このときの延伸倍率Rは、好ましくは1.3〜3.0の範囲内であり、より好ましくは1.5〜2.5の範囲内である。延伸倍率がこの範囲にあると、幅方向厚みムラが小さくなるので好ましい。斜め延伸テンターの延伸ゾーンにおいて、幅方向で延伸温度に差を付けると幅方向厚みムラを更に良好なレベルにすることが可能になる。
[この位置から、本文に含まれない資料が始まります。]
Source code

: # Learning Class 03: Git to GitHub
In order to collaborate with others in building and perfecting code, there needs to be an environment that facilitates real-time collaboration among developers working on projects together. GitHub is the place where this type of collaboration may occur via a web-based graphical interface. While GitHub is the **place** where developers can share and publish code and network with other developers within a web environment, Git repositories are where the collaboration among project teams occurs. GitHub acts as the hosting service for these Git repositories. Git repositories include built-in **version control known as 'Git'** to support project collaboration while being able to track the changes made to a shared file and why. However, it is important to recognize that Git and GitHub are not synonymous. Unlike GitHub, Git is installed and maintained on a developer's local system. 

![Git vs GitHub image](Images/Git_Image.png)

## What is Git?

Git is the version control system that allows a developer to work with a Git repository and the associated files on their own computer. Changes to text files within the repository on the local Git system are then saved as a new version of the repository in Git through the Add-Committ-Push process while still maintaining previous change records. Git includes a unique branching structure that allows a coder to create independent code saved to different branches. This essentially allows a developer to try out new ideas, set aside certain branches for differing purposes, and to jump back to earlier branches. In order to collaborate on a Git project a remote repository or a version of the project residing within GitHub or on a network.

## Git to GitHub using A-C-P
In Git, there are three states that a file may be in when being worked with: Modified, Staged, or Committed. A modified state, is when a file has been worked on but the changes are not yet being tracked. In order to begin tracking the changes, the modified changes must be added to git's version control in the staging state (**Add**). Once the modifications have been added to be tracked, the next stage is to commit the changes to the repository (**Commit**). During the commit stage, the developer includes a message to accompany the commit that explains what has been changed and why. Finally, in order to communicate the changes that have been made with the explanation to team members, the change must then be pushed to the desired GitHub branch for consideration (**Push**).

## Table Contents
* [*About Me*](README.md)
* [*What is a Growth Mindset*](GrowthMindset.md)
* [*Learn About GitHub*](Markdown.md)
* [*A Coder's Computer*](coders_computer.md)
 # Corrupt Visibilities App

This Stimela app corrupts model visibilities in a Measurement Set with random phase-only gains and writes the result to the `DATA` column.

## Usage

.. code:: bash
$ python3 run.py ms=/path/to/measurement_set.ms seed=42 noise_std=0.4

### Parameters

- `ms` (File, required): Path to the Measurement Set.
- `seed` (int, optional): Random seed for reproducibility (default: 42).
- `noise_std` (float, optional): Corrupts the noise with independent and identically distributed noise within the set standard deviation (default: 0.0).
斜め延伸テンター内において、長尺フィルム原反は、図2A及び図2Bに示すように、テンター入口(符号aの位置)にて、その両端(両側)を左右の把持具によって順次把持されて、把持具の走行に伴い走行される。テンター入口(符号aの位置)で、フィルム進行方向(14−1)に対して略垂直な方向に相対している左右の把持具は、左右非対称なレール上を走行し、予熱ゾーン、横延伸ゾーン、斜め延伸ゾーン、保持ゾーン、冷却ゾーンを有するオーブンを通過する。
ただし、必ずしも上記ゾーンの全てを上記順序でフィルムを搬送させる必要はなく、例えば、下記組み合わせ例のように、上記ゾーンの一部のみを使用したり、上記ゾーンのうち任意のゾーンを数回使用したりしてもよい。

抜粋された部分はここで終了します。